The biggest and most important difference between a personal injury claim and a workers’ compensation claim is that a personal injury claim is based on fault while a workers’ comp case is not.
In order to recover damages against someone for a car accident, a slip and fall, or indeed any type of personal injury claim, the other person must be negligent, meaning that the person must have done something wrong.
Personal Injury Cases: Fault Required
To understand the concept of fault in a personal injury claim, consider a typical slip-and-fall case. Simply because you slipped and fell on someone else’s property doesn’t mean that the person who owns the property (or anyone else for that matter) was negligent. Accidents, where no one is at fault, do happen.
In order to recover damages for slipping on someone else’s property, you and your lawyer must prove that that other person negligently maintained the property. In other words, you must show that the other party did something wrong. Similarly, if you are in a car accident, you can only recover damages from the other driver if the other driver was at fault.
Workers’ Comp Cases: Fault Not Required
In a workers’ compensation case, any employee injured on the job is entitled to workers’ compensation benefits, with some very limited exceptions. Workers’ compensation has nothing to do with fault. You don’t need to prove that your employer or your co-workers did anything wrong in order for you to receive workers’ compensation benefits. Even if you were negligent, and your negligence caused your injury, you’re still entitled to receive workers’ compensation benefits.
Damages for Pain and Suffering
The biggest difference in damages between a personal injury lawsuit and a workers’ compensation case is that you aren’t entitled to benefits for pain and suffering in a workers’ compensation case. In a personal injury claim, you are entitled to recover all of the damages that you have suffered.
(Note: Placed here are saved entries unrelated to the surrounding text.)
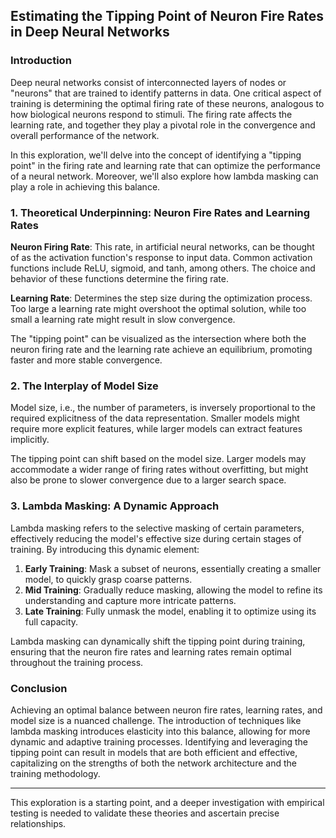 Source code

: ## Estimating the Tipping Point of Neuron Fire Rates in Deep Neural Networks

### Introduction

Deep neural networks consist of interconnected layers of nodes or "neurons" that are trained to identify patterns in data. One critical aspect of training is determining the optimal firing rate of these neurons, analogous to how biological neurons respond to stimuli. The firing rate affects the learning rate, and together they play a pivotal role in the convergence and overall performance of the network.

In this exploration, we'll delve into the concept of identifying a "tipping point" in the firing rate and learning rate that can optimize the performance of a neural network. Moreover, we'll also explore how lambda masking can play a role in achieving this balance.

### 1. Theoretical Underpinning: Neuron Fire Rates and Learning Rates

**Neuron Firing Rate**: This rate, in artificial neural networks, can be thought of as the activation function's response to input data. Common activation functions include ReLU, sigmoid, and tanh, among others. The choice and behavior of these functions determine the firing rate.

**Learning Rate**: Determines the step size during the optimization process. Too large a learning rate might overshoot the optimal solution, while too small a learning rate might result in slow convergence.

The "tipping point" can be visualized as the intersection where both the neuron firing rate and the learning rate achieve an equilibrium, promoting faster and more stable convergence.

### 2. The Interplay of Model Size

Model size, i.e., the number of parameters, is inversely proportional to the required explicitness of the data representation. Smaller models might require more explicit features, while larger models can extract features implicitly.

The tipping point can shift based on the model size. Larger models may accommodate a wider range of firing rates without overfitting, but might also be prone to slower convergence due to a larger search space.

### 3. Lambda Masking: A Dynamic Approach

Lambda masking refers to the selective masking of certain parameters, effectively reducing the model's effective size during certain stages of training. By introducing this dynamic element:

1. **Early Training**: Mask a subset of neurons, essentially creating a smaller model, to quickly grasp coarse patterns.
2. **Mid Training**: Gradually reduce masking, allowing the model to refine its understanding and capture more intricate patterns.
3. **Late Training**: Fully unmask the model, enabling it to optimize using its full capacity.

Lambda masking can dynamically shift the tipping point during training, ensuring that the neuron fire rates and learning rates remain optimal throughout the training process.

### Conclusion

Achieving an optimal balance between neuron fire rates, learning rates, and model size is a nuanced challenge. The introduction of techniques like lambda masking introduces elasticity into this balance, allowing for more dynamic and adaptive training processes. Identifying and leveraging the tipping point can result in models that are both efficient and effective, capitalizing on the strengths of both the network architecture and the training methodology.

---

This exploration is a starting point, and a deeper investigation with empirical testing is needed to validate these theories and ascertain precise relationships.
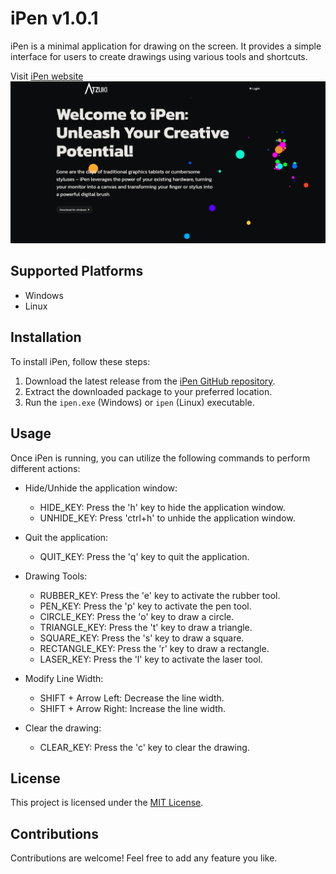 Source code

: # iPen v1.0.1

iPen is a minimal application for drawing on the screen. It provides a simple interface for users to create drawings using various tools and shortcuts.

Visit [iPen website](https://ipen.netlify.app/)
[![web-preview](./web-preview.png)](https://ipen.netlify.app/)

## Supported Platforms
- Windows
- Linux

## Installation
To install iPen, follow these steps:
1. Download the latest release from the [iPen GitHub repository](https://github.com/ROGR3/ipen).
2. Extract the downloaded package to your preferred location.
3. Run the `ipen.exe` (Windows) or `ipen` (Linux) executable.

## Usage
Once iPen is running, you can utilize the following commands to perform different actions:

- Hide/Unhide the application window:
  - HIDE_KEY: Press the 'h' key to hide the application window.
  - UNHIDE_KEY: Press 'ctrl+h' to unhide the application window.

- Quit the application:
  - QUIT_KEY: Press the 'q' key to quit the application.

- Drawing Tools:
  - RUBBER_KEY: Press the 'e' key to activate the rubber tool.
  - PEN_KEY: Press the 'p' key to activate the pen tool.
  - CIRCLE_KEY: Press the 'o' key to draw a circle.
  - TRIANGLE_KEY: Press the 't' key to draw a triangle.
  - SQUARE_KEY: Press the 's' key to draw a square.
  - RECTANGLE_KEY: Press the 'r' key to draw a rectangle.
  - LASER_KEY: Press the 'l' key to activate the laser tool.

- Modify Line Width:
  - SHIFT + Arrow Left: Decrease the line width.
  - SHIFT + Arrow Right: Increase the line width.

- Clear the drawing:
  - CLEAR_KEY: Press the 'c' key to clear the drawing.

## License
This project is licensed under the [MIT License](LICENSE).

## Contributions
Contributions are welcome! Feel free to add any feature you like.


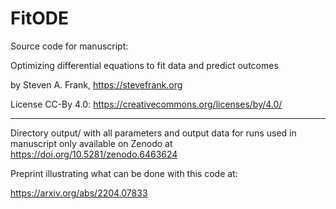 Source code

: # FitODE
Source code for manuscript:

Optimizing differential equations to fit data and predict outcomes

by Steven A. Frank, https://stevefrank.org

License CC-By 4.0: https://creativecommons.org/licenses/by/4.0/

---

Directory output/ with all parameters and output data for runs used in manuscript only available on Zenodo at https://doi.org/10.5281/zenodo.6463624

Preprint illustrating what can be done with this code at:

  https://arxiv.org/abs/2204.07833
Damages include lost earnings, lost earning capacity, medical bills, future medical expenses, permanent impairment, pain and suffering, and loss of enjoyment of life (i.e., hedonic damages), among other things.
But in a workers’ compensation case, you can only receive weekly compensation, permanent impairment benefits, medical bills, and vocational rehabilitation. (For more detail, see How Much in Workers’ Compensation Benefits Will You Get?)
You cannot receive benefits for pain and suffering in a workers’ compensation case. This is because the concept of workers’ compensation is basically a trade-off between labor and business owners. Before states enacted workers’ compensation laws around the turn of the 20th century, the only remedy that injured workers had against their employers was to sue them for negligence. If the employer was not negligent, or if the employee did not sue or bring a claim against the employer, the employee got nothing.